Over the past half century the proportion of Hispanics in the U.S. population has been steadily increasing, and groups of Hispanic origin have diversified. Despite notable racial and ethnic disparities in ovarian cancer (OC) mortality, population-based studies on OC among Hispanic females are lacking.

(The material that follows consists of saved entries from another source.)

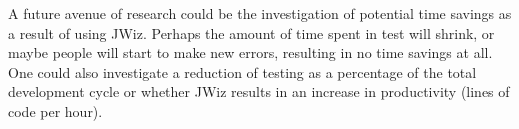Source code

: A future avenue of research could be the investigation of potential time
savings as a result of using JWiz.  Perhaps the amount of time spent in
test will shrink, or maybe people will start to make new errors, resulting
in no time savings at all.  One could also investigate a reduction of
testing as a percentage of the total development cycle or whether JWiz
results in an increase in productivity (lines of code per hour).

The disparities in OC 5 year survival and mortality were examined using log-rank tests and Cox proportional hazards models, adjusted for sociodemographic and pathological characteristics, time of diagnosis, receipt of resection surgery and county socioeconomic status. Trends in five-year survival rates were examined using joinpoint regression models.

The five-year survival was lowest in Puerto Ricans (median survival: 33 months; survival rate: 31.07 percent) and was highest in the “Other” Hispanic subgroup (median survival: 59 months; survival rate: 49.14 percent) (log-rank test: P < 0.001). The OC-specific death hazards in Mexicans (HRadj: 0.82, 95 percent CI: 0.67 – 1.00, P = 0.048), South or Central Americans (HRadj: 0.77, 95 percent CI: 0.62 – 0.96, P = 0.005) and Other Hispanics (HRadj: 0.76, 95 percent CI: 0.63 – 0.92, P = 0.038) were significantly lower than for Puerto Ricans.

Mortality rates of Cubans and Puerto Ricans were not significantly different. During 1992–2008, there were non-significant increasing trends in the five-year all-cause and OC-specific survival rates: from 43.37 to 48.94 percent (APC = 0.41, P = 0.40) and from 48.72 percent to 53.46 percent (APC = 0.29, P = 0.50), respectively.

OC mortality in Hispanic patients varied by sub-ethnicity. This heterogeneity should be considered in future cancer data collection, reports and research.

Epithelial ovarian cancer mortality among Hispanic women: Sub-ethnic disparities and survival trend across time: An analysis of SEER 1992–2013,” was recently published in Cancer Epidemiology.

Dr. Chen Chen, alumni, was the lead author, and Dr. Yelena Tarasenko, department of epidemiology at Georgia Southern University Jiann-Ping Hsu College of Public Health  was a senior author. The study would not be possible without significant contribution and expertise of Drs. Talar Markossian in health policy and administration and Dr. Abigail Silva a disparities and evaluation researcher, both at Loyola University. While working on her dissertation on a related topic, Dr. Chen completed SEER* Stat Basics and Advanced Training at APHA. Dr. Chen was also one of the first DrPH Leadership students who received CPH certification.